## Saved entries
━━━━━━━━━━━━━━━━━━━━

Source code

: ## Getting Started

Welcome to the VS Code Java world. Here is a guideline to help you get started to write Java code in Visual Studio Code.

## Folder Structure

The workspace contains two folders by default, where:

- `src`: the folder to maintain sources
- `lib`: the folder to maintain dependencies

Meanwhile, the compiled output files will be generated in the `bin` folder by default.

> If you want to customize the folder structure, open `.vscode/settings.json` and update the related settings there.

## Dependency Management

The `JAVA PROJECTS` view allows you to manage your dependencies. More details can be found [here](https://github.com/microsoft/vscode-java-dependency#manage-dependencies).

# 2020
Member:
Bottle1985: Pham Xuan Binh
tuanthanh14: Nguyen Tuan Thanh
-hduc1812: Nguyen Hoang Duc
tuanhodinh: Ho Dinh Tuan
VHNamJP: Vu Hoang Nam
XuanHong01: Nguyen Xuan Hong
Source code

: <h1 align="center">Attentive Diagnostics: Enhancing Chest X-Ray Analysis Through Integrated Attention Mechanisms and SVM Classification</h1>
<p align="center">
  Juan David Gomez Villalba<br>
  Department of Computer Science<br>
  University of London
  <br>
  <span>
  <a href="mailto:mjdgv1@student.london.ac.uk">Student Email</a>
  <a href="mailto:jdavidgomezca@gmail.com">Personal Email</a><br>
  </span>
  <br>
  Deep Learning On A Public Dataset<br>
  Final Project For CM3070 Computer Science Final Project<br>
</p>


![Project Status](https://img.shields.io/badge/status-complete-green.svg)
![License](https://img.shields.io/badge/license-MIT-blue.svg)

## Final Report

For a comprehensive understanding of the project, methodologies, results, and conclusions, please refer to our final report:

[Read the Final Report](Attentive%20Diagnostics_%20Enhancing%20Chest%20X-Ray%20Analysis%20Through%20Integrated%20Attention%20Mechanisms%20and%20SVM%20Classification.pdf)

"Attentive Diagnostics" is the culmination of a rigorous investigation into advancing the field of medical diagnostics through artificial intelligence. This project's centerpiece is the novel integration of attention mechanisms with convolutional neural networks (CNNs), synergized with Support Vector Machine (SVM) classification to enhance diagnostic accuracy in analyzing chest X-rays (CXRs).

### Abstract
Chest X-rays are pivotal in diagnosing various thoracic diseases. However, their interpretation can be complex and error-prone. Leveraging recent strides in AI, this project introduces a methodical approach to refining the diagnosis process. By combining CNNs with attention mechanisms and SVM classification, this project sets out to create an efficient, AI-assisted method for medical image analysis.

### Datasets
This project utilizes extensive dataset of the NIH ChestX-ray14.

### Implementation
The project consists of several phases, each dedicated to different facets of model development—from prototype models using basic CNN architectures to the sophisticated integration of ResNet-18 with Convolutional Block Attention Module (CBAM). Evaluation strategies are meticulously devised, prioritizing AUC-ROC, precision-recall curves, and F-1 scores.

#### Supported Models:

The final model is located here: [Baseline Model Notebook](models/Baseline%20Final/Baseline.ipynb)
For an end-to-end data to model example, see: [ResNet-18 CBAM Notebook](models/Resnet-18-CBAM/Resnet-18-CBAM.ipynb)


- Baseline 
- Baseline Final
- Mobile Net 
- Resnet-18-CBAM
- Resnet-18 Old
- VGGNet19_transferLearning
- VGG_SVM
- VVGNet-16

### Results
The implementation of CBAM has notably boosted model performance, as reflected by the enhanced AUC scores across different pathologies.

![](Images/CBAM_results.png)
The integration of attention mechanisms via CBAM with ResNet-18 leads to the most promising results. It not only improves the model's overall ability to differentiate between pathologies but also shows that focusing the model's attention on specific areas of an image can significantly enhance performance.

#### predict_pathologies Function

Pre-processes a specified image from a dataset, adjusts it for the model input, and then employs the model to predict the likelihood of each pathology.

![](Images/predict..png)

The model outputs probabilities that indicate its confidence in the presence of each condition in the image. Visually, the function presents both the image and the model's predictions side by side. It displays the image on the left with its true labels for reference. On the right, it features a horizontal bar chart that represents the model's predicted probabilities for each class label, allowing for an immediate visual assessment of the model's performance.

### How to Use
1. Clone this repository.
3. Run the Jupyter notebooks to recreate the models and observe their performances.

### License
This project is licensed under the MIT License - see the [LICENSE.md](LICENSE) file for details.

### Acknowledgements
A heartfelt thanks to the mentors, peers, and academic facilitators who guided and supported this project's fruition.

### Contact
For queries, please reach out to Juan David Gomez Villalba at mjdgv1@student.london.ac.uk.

━━━━━━━━━━━━━━━━━━━━

## Task brief
Look over the data above and show each line that contains "Tuan".

## Output of the exercise
tuanthanh14: Nguyen Tuan Thanh
tuanhodinh: Ho Dinh Tuan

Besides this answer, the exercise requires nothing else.